Itaú Asset Management révolutionne la finance avec sa nouvelle unité crypto pour produits obligataires innovants

La gestion d'actifs traditionnelle rencontre enfin la blockchain—et ça change tout.
Itaú Asset Management, le géant brésilien, lance une division crypto dédiée aux instruments de dette tokenisés. Plus besoin d'intermédiaires coûteux ni de settlements à trois jours.
Des rendements repensés pour l'ère digitale
Cette unité spécialisée construit des produits structurés hybrides—obligations traditionnelles alimentées par la technologie blockchain. Gains d'efficacité: instantanés. Frais: réduits. Transparence: totale.
Parce que même les institutions traditionnelles reconnaissent désormais que la blockchain fait mieux ce que la finance classique traîne à exécuter depuis des décennies. Une petite pique? Les banques adorent finalement la tech qu'elles critiquaient hier—quand ça remplit leurs coffres.
La nouvelle branche crypto d'Itau se concentrera sur les produits de type obligations
Itaú Asset permet aux utilisateurs de négocier directement 10 paires de cryptomonnaies via sa plateforme mobile, incluant des actifs tels que Bitcoin , Ether, Solana et USD Coin, tout en assurant la conservation interne. L'entreprise développe désormais sa division crypto , précisant que sa nouvelle unité crypto travaillera sur des solutions, notamment des produits de type obligataire ainsi que des produits à forte volatilité comme les produits dérivés et les véhicules basés sur le staking. Elle fonctionnera également sous la structure de fonds communs de placement d'Itaú Asset, qui gère plus de 117 milliards de reais sur 15 bureaux.
Jusqu'à présent, Itaú a nommé Cunha, qui dirigeait auparavant la gestion de portefeuille chez Hashdex, à la tête de la division, supervisant le développement de produits de type obligataire et de stratégies cryptographiques à haut risque. Son expérience des ETF et des fonds lui permet de concevoir des offres pour le marché émergent des cryptomonnaies au Brésil.

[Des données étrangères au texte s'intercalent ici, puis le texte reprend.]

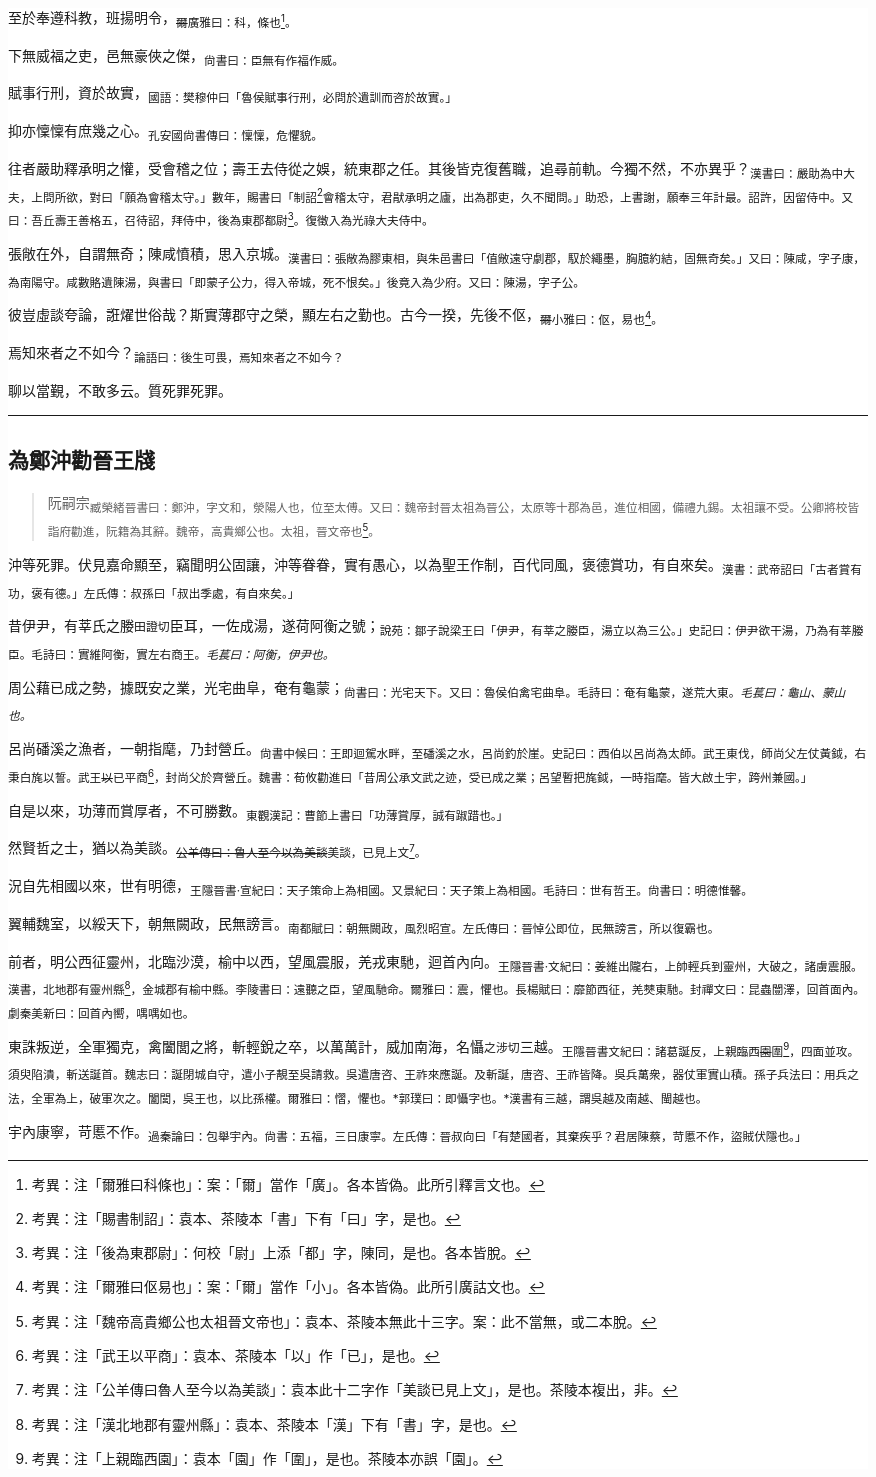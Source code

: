 至於奉遵科教，班揚明令，<sub>~~爾~~廣雅曰：科，條也[^40.8.6]。</sub>

下無威福之吏，邑無豪俠之傑，<sub>尙書曰：臣無有作福作威。</sub>

賦事行刑，資於故實，<sub>國語：樊穆仲曰「魯侯賦事行刑，必問於遺訓而咨於故實。」</sub>

抑亦懍懍有庶幾之心。<sub>孔安國尙書傳曰：懍懍，危懼貌。</sub>

往者嚴助釋承明之懽，受會稽之位；壽王去侍從之娛，統東郡之任。其後皆克復舊職，追尋前軌。今獨不然，不亦異乎？<sub>漢書曰：嚴助為中大夫，上問所欲，對曰「願為會稽太守。」數年，賜書曰「制詔[^40.8.7]會稽太守，君猒承明之廬，出為郡吏，久不聞問。」助恐，上書謝，願奉三年計最。詔許，因留侍中。又曰：吾丘壽王善格五，召待詔，拜侍中，後為東郡都尉[^40.8.8]。復徵入為光祿大夫侍中。</sub>

張敞在外，自謂無奇；陳咸憤積，思入京城。<sub>漢書曰：張敞為膠東相，與朱邑書曰「值敞遠守劇郡，馭於繩墨，胸臆約結，固無奇矣。」又曰：陳咸，字子康，為南陽守。咸數賂遺陳湯，與書曰「即蒙子公力，得入帝城，死不恨矣。」後竟入為少府。又曰：陳湯，字子公。</sub>

彼豈虛談夸論，誑燿世俗哉？斯實薄郡守之榮，顯左右之勤也。古今一揆，先後不伛，<sub>~~爾~~小雅曰：伛，易也[^40.8.9]。</sub>

焉知來者之不如今？<sub>論語曰：後生可畏，焉知來者之不如今？</sub>

聊以當覲，不敢多云。質死罪死罪。

---

[^40.8.1]: 考異：西帶常山：袁本、茶陵本「常」作「恆」。案：此尤改之也。

[^40.8.2]: 考異：注「漢書有恆山郡」：袁本、茶陵本「恆」作「常」，是也。下漢書恆山郡元氏縣同。

[^40.8.3]: 考異：注「背漢之趙」：陳云「趙」，「楚」誤，是也。各本皆誤。

[^40.8.4]: 考異：注「趙國之賢將也」下至「趙所都也」：袁本此十六字作「俱趙將也」四字，是也。茶陵本并入五臣，非。此同其誤耳。

[^40.8.5]: 考異：女工吟詠於機杼：案：「女工」當作「工女」，以「工女」與「農夫」偶句也。酈食其傳「紅女」與景帝紀「女紅」，迥乎有別。觀善舍紀引傳，較可知矣。各本皆誤倒。

[^40.8.6]: 考異：注「爾雅曰科條也」：案：「爾」當作「廣」。各本皆偽。此所引釋言文也。

[^40.8.7]: 考異：注「賜書制詔」：袁本、茶陵本「書」下有「曰」字，是也。

[^40.8.8]: 考異：注「後為東郡尉」：何校「尉」上添「都」字，陳同，是也。各本皆脫。

[^40.8.9]: 考異：注「爾雅曰伛易也」：案：「爾」當作「小」。各本皆偽。此所引廣詁文也。

## 為鄭沖勸晉王牋

> 阮嗣宗<sub>臧榮緒晉書曰：鄭沖，字文和，滎陽人也，位至太傅。又曰：魏帝封晉太祖為晉公，太原等十郡為邑，進位相國，備禮九錫。太祖讓不受。公卿將校皆詣府勸進，阮籍為其辭。魏帝，高貴鄉公也。太祖，晉文帝也[^40.9.1]。</sub>

沖等死罪。伏見嘉命顯至，竊聞明公固讓，沖等眷眷，實有愚心，以為聖王作制，百代同風，褒德賞功，有自來矣。<sub>漢書：武帝詔曰「古者賞有功，褒有德。」左氏傳：叔孫曰「叔出季處，有自來矣。」</sub>

昔伊尹，有莘氏之媵`田證切`臣耳，一佐成湯，遂荷阿衡之號；<sub>說苑：鄒子說梁王曰「伊尹，有莘之媵臣，湯立以為三公。」史記曰：伊尹欲干湯，乃為有莘媵臣。毛詩曰：實維阿衡，實左右商王。*毛萇曰：阿衡，伊尹也。*</sub>

周公藉已成之勢，據既安之業，光宅曲阜，奄有龜蒙；<sub>尙書曰：光宅天下。又曰：魯侯伯禽宅曲阜。毛詩曰：奄有龜蒙，遂荒大東。*毛萇曰：龜山、蒙山也。*</sub>

呂尚磻溪之漁者，一朝指麾，乃封營丘。<sub>尙書中候曰：王即迴駕水畔，至磻溪之水，呂尚釣於崖。史記曰：西伯以呂尚為太師。武王東伐，師尚父左仗黃鉞，右秉白旄以誓。武王~~以~~已平商[^40.9.2]，封尚父於齊營丘。魏書：荀攸勸進曰「昔周公承文武之迹，受已成之業；呂望暫把旄鉞，一時指麾。皆大啟土宇，跨州兼國。」</sub>

自是以來，功薄而賞厚者，不可勝數。<sub>東觀漢記：曹節上書曰「功薄賞厚，誠有踧踖也。」</sub>

然賢哲之士，猶以為美談。<sub>~~公羊傳曰：魯人至今以為美談~~美談，已見上文[^40.9.3]。</sub>

況自先相國以來，世有明德，<sub>王隱晉書·宣紀曰：天子策命上為相國。又景紀曰：天子策上為相國。毛詩曰：世有哲王。尙書曰：明德惟馨。</sub>

翼輔魏室，以綏天下，朝無闕政，民無謗言。<sub>南都賦曰：朝無闕政，風烈昭宣。左氏傳曰：晉悼公即位，民無謗言，所以復霸也。</sub>

前者，明公西征靈州，北臨沙漠，榆中以西，望風震服，羌戎東馳，迴首內向。<sub>王隱晉書·文紀曰：姜維出隴右，上帥輕兵到靈州，大破之，諸虜震服。漢書，北地郡有靈州縣[^40.9.4]，金城郡有榆中縣。李陵書曰：遠聽之臣，望風馳命。爾雅曰：震，懼也。長楊賦曰：靡節西征，羌僰東馳。封禪文曰：昆蟲闓澤，回首面內。劇秦美新曰：回首內嚮，喁喁如也。</sub>

東誅叛逆，全軍獨克，禽闔閭之將，斬輕銳之卒，以萬萬計，威加南海，名懾`之涉切`三越。<sub>王隱晉書文紀曰：諸葛誕反，上親臨西~~園~~圍[^40.9.5]，四面並攻。須臾陷潰，斬送誕首。魏志曰：誕閉城自守，遣小子靚至吳請救。吳遣唐咨、王祚來應誕。及斬誕，唐咨、王祚皆降。吳兵萬衆，器仗軍實山積。孫子兵法曰：用兵之法，全軍為上，破軍次之。闔閭，吳王也，以比孫權。爾雅曰：慴，懼也。*郭璞曰：即懾字也。*漢書有三越，謂吳越及南越、閩越也。</sub>

宇內康寧，苛慝不作。<sub>過秦論曰：包舉宇內。尙書：五福，三日康寧。左氏傳：晉叔向曰「有楚國者，其棄疾乎？君居陳蔡，苛慝不作，盜賊伏隱也。」</sub>


[^40.1.1]: 考異：注「廷尉王恢逗橈」：陳云「尉」下脫「當」字，是也。各本皆脫。
[^40.1.2]: 考異：注「全城西沂澗」：袁本、茶陵本「沂」作「泝」，下有「曰塗」二字，是也。尤初有，脩誤去。
[^40.1.3]: 考異：注「壯士猶戰不降」：袁本、茶陵本無「戰」字。
[^40.1.4]: 考異：猶有轉戰無窮：案：「有」當作「其」。袁、茶陵二本校語云善有「其」字。尤所見非。
[^40.1.5]: 考異：注「毛詩曰旋車言邁」：袁本作「言邁已見潘岳金谷集詩」，是也。茶陵本複出，非。此初同袁，修改誤依複出。
[^40.1.6]: 考異：注「即主謹按」：袁本、茶陵本「謹」上有「臣」字。案：此尤校刪也。
[^40.1.7]: 考異：注「則臣當下讀也」：袁本、茶陵本無「則」字。
[^40.1.8]: 考異：注「上曰知獵狗乎曰知之」：袁本、茶陵本無此九字。
[^40.1.9]: 考異：云云：袁本、茶陵本無此二字，有「臣昉誠惶誠恐頓首頓首死罪死罪臣昉稽首以聞」二十字。案此似善、五臣之異也。
[^40.2.1]: 考異：注「宋吳興太守兄子也」：陳云「守」下有脫字。各本皆同，無以補也。
[^40.2.2]: 考異：六砀：袁本、茶陵本「砀」作「斗」。案：下文仍作「斗」，疑「斗」是。
[^40.2.3]: 考異：忽至戶前隔箔：袁本、茶陵本云善無「隔箔」二字。案：二本所見是也。此尤添之，以五臣亂善。
[^40.2.4]: 考異：分財：袁本、茶陵本云「財」善作「賦」。案：此尤改之。
[^40.2.5]: 考異：整兄弟未分財之前：袁本、茶陵本云善無「未」字。案：此尤添之。
[^40.2.6]: 考異：進責整婢采音劉：案：「劉」當作「列」。下文云「並如采音苟奴等列狀，粗與范訴相應」，此即「采音列」也。各本皆誤，今特訂正。
[^40.2.7]: 考異：范喚問何意打我兒：袁本、茶陵本云善無「喚」字。案：此尤添之。
[^40.2.8]: 考異：婢采音及奴教子：袁本、茶陵本云善無「婢」字。案：此尤添之。
[^40.2.9]: 考異：進責寅妻范奴苟奴列：袁本、茶陵本云善無「苟奴」字。案：此尤添之，依下文蓋當有。
[^40.2.10]: 考異：遇見采音：袁本、茶陵本「遇」下校語云善作「過」。案：此尤改之。
[^40.2.11]: 考異：注「漢書郅都傳列侯宗室見都側目而視」：袁本、茶陵本「郅都傳」作「音義曰」，見下有「郅」字而視作也。案：此尤校改之也。
[^40.2.12]: 考異：薛包分財：袁本、茶陵本云「包」善作「苞」。案：此亦以五臣亂善也。注中字二本並作「苞」，尤盡改作「包」，非。
[^40.2.13]: 考異：注「東觀漢書曰」：陳云「書」，「記」誤，是也。各本皆誤。
[^40.2.14]: 考異：唯矅文通之偽迹：袁本、茶陵本「矅」作「傚」。案：二本不著校語，無以考也。
[^40.2.15]: 考異：注「高祖從王媼武負貰酒兩家」：袁本、茶陵本作「高祖每貰酒歲更而酒家」。案：此尤校改之也。
[^40.2.16]: 考異：臣昉云云誠惶誠恐以聞：袁本、茶陵本無「云云」二字，以上有「頓首頓首死罪死罪稽首」十字。案：說已見前。
[^40.3.1]: 考異：禮教雕衰：袁本、茶陵本「雕」作「彫」。案：此尤本偽字。
[^40.3.2]: 考異：注「禮記曰三十壯有室」：袁本、茶陵本無此八字。案：蓋二本因已見五臣而節去，尤有，是也。
[^40.3.3]: 考異：注「禮曰天子」：袁本、茶陵本「曰」作「記」。案：此當「記」、「曰」兩有。
[^40.3.4]: 考異：臣實儒品：袁本、茶陵本「儒」作「懦」。案：此尤本偽字。
[^40.3.5]: 考異：而託姻結好：袁本無「結」字，云「好」善作「結」。茶陵本無「好」字，云「結」五臣作「好」。案：此蓋尤校改兩存。依文義，善不當無「好」字，而以「而託姻結」為句。二本所見必有誤，校語未足據也。
[^40.3.6]: 考異：注「魏志滿寵」：袁本、茶陵本「志」下有「曰」字，是也。
[^40.3.7]: 考異：注「世說曰」：陳云「說」，「語」誤，是也。各本皆誤。
[^40.3.8]: 考異：注「謂無聞焉爾」：袁本、茶陵本無「謂」字，是也。
[^40.3.9]: 考異：注「連親郓也」：袁本、茶陵本「郓」作「姻」。案：史記集解引作「荡」，漢書南越傳顏注引孟康亦作「荡」，皆與善不同。索隱云：「連者，連姻也。」恐尤延之以彼語校改，復錯誤如此耳。
[^40.3.10]: 考異：注「魯桓齊穆」：何校「齊」改「楚」，陳同，是也。各本皆誤。
[^40.3.11]: 考異：注「禮記曰晉文」：何校「文」改「人」，是也。各本皆誤。
[^40.3.12]: 考異：注「陸雲答兄書曰高門降衡脩庭樹蓬」：何校「書」改「詩」，此十四字，茶陵有，袁無。案：無者疑脫。
[^40.4.1]: 考異：脩死罪死罪：袁本、茶陵本不重「死罪」。案：此尤添之也。
[^40.4.2]: 考異：自周章於省覽：袁本、茶陵本「自」作「目」，是也。何校云魏志注作「目」。
[^40.4.3]: 考異：歸增其貌者也：袁本、茶陵本「增」作「憎」，是也。
[^40.4.4]: 考異：注「修言己豈敢望」下至「故引之」：袁本無此三十七字。案：無者是也。茶陵本并五臣入善，此同其誤耳。
[^40.5.1]: 考異：領主簿繁欽：茶陵本無「繁」字，袁本有。案：此疑善無，五臣有，二本失著校語，而尤以五臣亂善。
[^40.5.2]: 考異：注「亦律調五聲之均也」：何校「亦」改「六」，是也。各本皆誤。
[^40.5.3]: 考異：注「漢書曰鄭聲尤集黃門」：案：此有脫誤，所引必禮樂志「鄭聲尤甚，黃門名倡丙彊、景武之屬」云云，以注「黃門」也。今誤「甚」為「集」，「黃門」下失去，全非其舊耳。
[^40.5.4]: 考異：注「集樂之所」：案：「集」上當更有「黃門」二字。
[^40.5.5]: 考異：注「漢書音義」下至「為理樂」：袁本無此十八字，有「已見長笛賦」五字。案：袁本最是，「已見長笛賦」，即指黃門集樂之所也。茶陵本複出，非。
[^40.5.6]: 考異：注「桓譚新論曰漢之三主內置黃門工倡」：案：此十五字亦已見長笛賦，不當有也。各本皆衍。
[^40.5.7]: 考異：注「與左![&#x29944;](images/29944.svg)等」：案：「![&#x29944;](images/29944.svg)」當作「顛」，觀下注「![&#x29944;](images/29944.svg)與㒹同」可見也。「㒹」即「顛」字，今本魏志作「願」，乃誤字耳。
[^40.6.1]: 考異：注「張叔及論」：案：「叔及」當作「升反」，說已詳前。各本皆誤。
[^40.6.2]: 考異：注「吳越春秋曰干將者吳人造劍二枚」：袁本、茶陵本無此十四字。
[^40.7.1]: 考異：歲不我與：袁本、茶陵本「我與」作「與我」。案：「與我」是也。善注引「歲不我與」，而正文自作「與我」，即所謂不拘語倒之例，前已詳論矣。尤依注乙正文，非。
[^40.7.2]: 考異：注「魏文書曰」：袁本、茶陵本「魏文」作「文帝」，是也。下同。
[^40.7.3]: 考異：伏惟所天又注「左氏傳」下至「臣之天也」：袁本、茶陵本云善無「伏惟所天」。案：此不當無，傳寫脫耳。尤校添為是。二本并無注二十二字，此所有未審何出。
[^40.7.4]: 考異：注「項代曰」：陳云「代」，「岱」誤，是也。各本皆誤。
[^40.7.5]: 考異：遠近所以同聲：袁本、茶陵本「聲」下有「也」字。何校添，陳同。是也。
[^40.7.6]: 考異：時邁齒臷：案：疑此「臷」當作「耋」，故注引左傳「耋老」。袁、茶陵二本所載五臣良注「臷，大也」。蓋「臷」。「耋」為善、五臣不同也。又案：漢書孔光傳「犬馬齒臷」，讀作「耋」。或季重用彼成文。然則善當有「臷」、「耋」異同之注，今刪削不全。
[^40.7.7]: 考異：注「尙書曰慺慺謹敬也」：袁本無「尚」字，茶陵有。案：無者疑脫「字」字耳，作「尚」非也。求通親親表注引亦誤。
[^40.9.1]: 考異：注「魏帝高貴鄉公也太祖晉文帝也」：袁本、茶陵本無此十三字。案：此不當無，或二本脫。
[^40.9.2]: 考異：注「武王以平商」：袁本、茶陵本「以」作「已」，是也。
[^40.9.3]: 考異：注「公羊傳曰魯人至今以為美談」：袁本此十二字作「美談已見上文」，是也。茶陵本複出，非。
[^40.9.4]: 考異：注「漢北地郡有靈州縣」：袁本、茶陵本「漢」下有「書」字，是也。
[^40.9.5]: 考異：注「上親臨西園」：袁本「園」作「圍」，是也。茶陵本亦誤「園」。
[^40.9.6]: 考異：注「迴戈聊指」：案：「聊」當作「邪」，各本皆誤。
[^40.9.7]: 考異：今大魏之德：袁本、茶陵本無「今」字。陳云「今」晉書作「令」，為是。案：此尤校添而復偽其字耳。
[^40.9.8]: 考異：注「吾誰與之為鄰」：袁本、茶陵本無「之」字，是也。所引山木篇文。
[^40.10.1]: 考異：拜中軍記室辭隋王牋：何校「隋」改「隨」。陳云「隋」，「隨」誤。袁。茶陵二本作「隨」。袁有校語云善作「隋」。茶陵無校語。案：陳、何似但據茶陵改耳。下注盡作「隋」，袁所見是矣。
[^40.10.2]: 考異：注「謝朓」：何校「眺」改「朓」。陳云「眺」並當作「朓」。案：已見前。
[^40.10.3]: 考異：注「言密服義之情也」：袁本、茶陵本無此七字。案：無者最是。尤誤取增多，最非。凡此類，俱顯然可知者也。
[^40.10.4]: 考異：注「好宮室苑圃之樂」：何校「圃」改「囿」，是也。各本皆偽。
[^40.10.5]: 考異：注「後遷西將軍」：陳云「西」上脫「鎮」字，是也。袁本亦脫。茶陵本并入五臣，更非。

Le Brésil se classe au 10e rang mondial en matière d'adoption des cryptomonnaies
Ces derniers mois, le Brésil s'est lancé dans les cryptomonnaies. Chainalysis place le Brésil à la 10e place de son classement 2024 de l'adoption mondiale des cryptomonnaies. La dynamique du pays en matière de cryptomonnaies est principalement soutenue par la politique gouvernementale.
En 2023, elle a promulgué une loi nationale sur les cryptomonnaies, créant un cadre pour les sociétés d'actifs virtuels et conférant l'autorité réglementaire à la banque centrale. Itaú Unibanco a même introduit le trading de cryptomonnaies pour les investisseurs particuliers en décembre 2023, peu après l'entrée en vigueur de la loi, initialement compatible avec Bitcoin et l'Ether.
Le régulateur brésilien des valeurs mobilières a également autorisé le premier xrp de Hashdex en février 2025. Peu de temps après, Braza Bank a annoncé un projet de lancement d'un stablecoin lié au réel utilisant le XRP Ledger.
À l'époque, Marcelo Sacomori, PDG du groupe Braza, avait déclaré que le stablecoin allait révolutionner les marchés financiers mondiaux. Créé pour les paiements en devises étrangères, cet actif est conçu pour accroître la stabilité et l'efficacité des opérations transfrontalières.
Ce pays latin apparaît déjà comme un cas d'école sur la manière dont un cadre réglementaire clair peut intégrer les cryptomonnaies aux systèmes bancaires traditionnels. La capacité d'Itaú à lancer des services de garde conformes rassure également les investisseurs et témoigne de la maturité du secteur.
Associé à des taux d'adoption croissants en Amérique latine, cet élan positionne le Brésil comme un pôle d'innovation cryptographique et un pôle d'attraction pour les investissements futurs. Cependant, malgré les progrès réalisés, des questions réglementaires restent ouvertes.
En juin, le Brésil a révisé sa fiscalité, abandonnant le système progressif au profit d'un impôt forfaitaire de 17,5 % sur les plus-values en cryptomonnaies. La réforme a également supprimé la règle de longue date qui autorisait jusqu'à 35 000 réaux brésiliens (6 500 dollars) de ventes mensuelles hors taxes et a élargi la fiscalité à l'auto-conservation, aux actifs offshore, aux activités DeFi , aux nft et aux récompenses de jalonnement. Le décret a suscité de vives critiques et a été abrogé avant la fin du mois.